Dara Khosrowshahi, Uber’s CEO of six months, said on Thursday that the ride-hailing service would continue to invest aggressively in both Southeast Asia and India, where the company is losing money and faces strong competition from local players like Grab and Ola.
Uber has been slow to expand its presence in India and Southeast Asia, allowing competitors to quickly gain ground. Singapore’s Grab, for instance, claimed to have 95% of the country’s ride-hailing market share last year. And Ola, Uber’s Indian rival, currently operates in 110 cities against Uber’s 29 cities. Ola does 1 billion rides annually, compared to Uber, which announced in mid-2017 that it completed 500 million total rides in the country in its first four years of operations.
“We expect to lose money in Southeast Asia and expect to invest aggressively in terms of marketing, subsidies, etc.,” Khosrowshahi told reporters in India, which is Uber’s fastest-growing market outside the United States, and where he is currently on his first official tour.
While Uber’s India operation is not yet profitable, it does account for 10% of Uber’s rides globally. “If we can succeed in India, [it] can shape our products globally, and can be a laboratory for us and for the next 6 billion customers who access our products in the future,” he said. Khosrowshahi admitted, however, that that Uber could be a better competitor in both markets. “We will look at anything,” Khosrowshahi said, “but right now, the plan [for Southeast Asia and India] is to go forward, lean forward, and continue to invest.”

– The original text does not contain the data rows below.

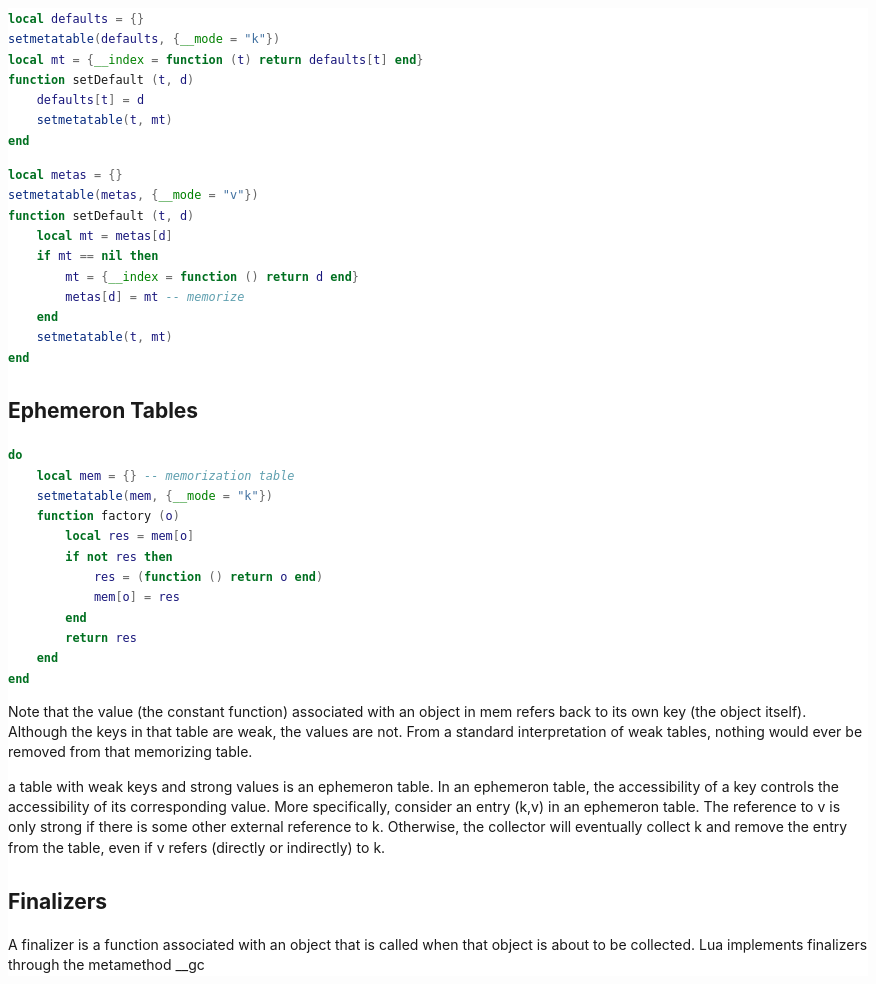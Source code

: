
 ```lua
local defaults = {}
setmetatable(defaults, {__mode = "k"})
local mt = {__index = function (t) return defaults[t] end}
function setDefault (t, d)
    defaults[t] = d
    setmetatable(t, mt)
end
```

```lua
local metas = {}
setmetatable(metas, {__mode = "v"})
function setDefault (t, d)
    local mt = metas[d]
    if mt == nil then
        mt = {__index = function () return d end}
        metas[d] = mt -- memorize
    end
    setmetatable(t, mt)
end
```

## Ephemeron Tables ##

```lua
do
    local mem = {} -- memorization table
    setmetatable(mem, {__mode = "k"})
    function factory (o)
        local res = mem[o]
        if not res then
            res = (function () return o end)
            mem[o] = res
        end
        return res
    end
end
```

Note that the value (the constant function) associated with an object in mem refers back to its own key (the object itself). Although the keys in that table are weak, the values are not. From a standard interpretation of weak tables, nothing would ever be removed from that memorizing table.

a table with weak keys and strong values is an ephemeron table. In an ephemeron table, the accessibility of a key controls the accessibility of its corresponding value. More specifically, consider an entry (k,v) in an ephemeron table. The reference to v is only strong if there is some other external reference to k. Otherwise, the collector will eventually collect k and remove the entry from the table, even if v refers (directly or indirectly) to k.

## Finalizers ##

A finalizer is a function associated with an object that is called when that object is about to be collected. Lua implements finalizers through the metamethod __gc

"While SoftBank may have an opinion, theirs is not the only opinion in the room."
Khosrowshahi’s remarks come less than a week after reports claimed that Uber was preparing to sell its Southeast Asia business to Singapore’s Grab — a move similar to its strategy in China, where it sold its ride-hailing operating to local competitor Didi Chuxing for a 20% stake in the company in 2016, and Russia, where it merged with local player Yandex in 2017 for a 37% stake.
Japanese technology conglomerate SoftBank recently became Uber’s largest investor with a 15% stake — an investment that’s complicated because SoftBank also owns stakes in rivals Grab and Ola. SoftBank board director Rajeev Misra, who will join Uber’s board as part of the deal, suggested in an interview with the Financial Times that Uber should focus on growth in developed markets like the US, Europe, and Australia, and exit unprofitable countries, as it readies for an IPO in 2019.
“SoftBank is a respected investor, but ultimately, the strategies that we undertake are the strategies that I am driving as the CEO of the company in concert with the board,” said Khosrowshahi on Thursday. “So while SoftBank may have an opinion, theirs is not the only opinion in the room. We as a company need to have a balanced profile in terms of growth and investment. There are developed markets that we are going to continue to invest in that are going to be more profitable…and we should actively be investing in markets like India and Latin America that have huge growth ahead of us.”
Khosrowshahi, who took over as CEO after Travis Kalanick resigned last summer, has tried to improve the company’s image, which has been battered by regulatory problems around the world, unhappy drivers, and multiple government investigations into potentially illegal business practices.
Last year, Uber fired a top executive in Asia who obtained the medical records of a woman who was raped by an Uber driver in India in 2014 and circulated the confidential details internally at the company. In San Francisco in December Uber settled the defamation suit filed by the woman, but did not disclose the terms of the settlement.
Khosrowshahi told BuzzFeed News that he was trying to avoid “unfortunate circumstances like that” by improving company culture. “We crowdsourced opinions from employees,” he said, “and the senior team talked it over and we got a new set of norms, one of which is consistently repeated to me by our employees, and it says, ‘We do the right thing, period.' Our employees have gotten the message loud and clear, and to avoid [incidents like this] in the future, it’s important that it comes from the bottom up, from our teams, and not just from me.”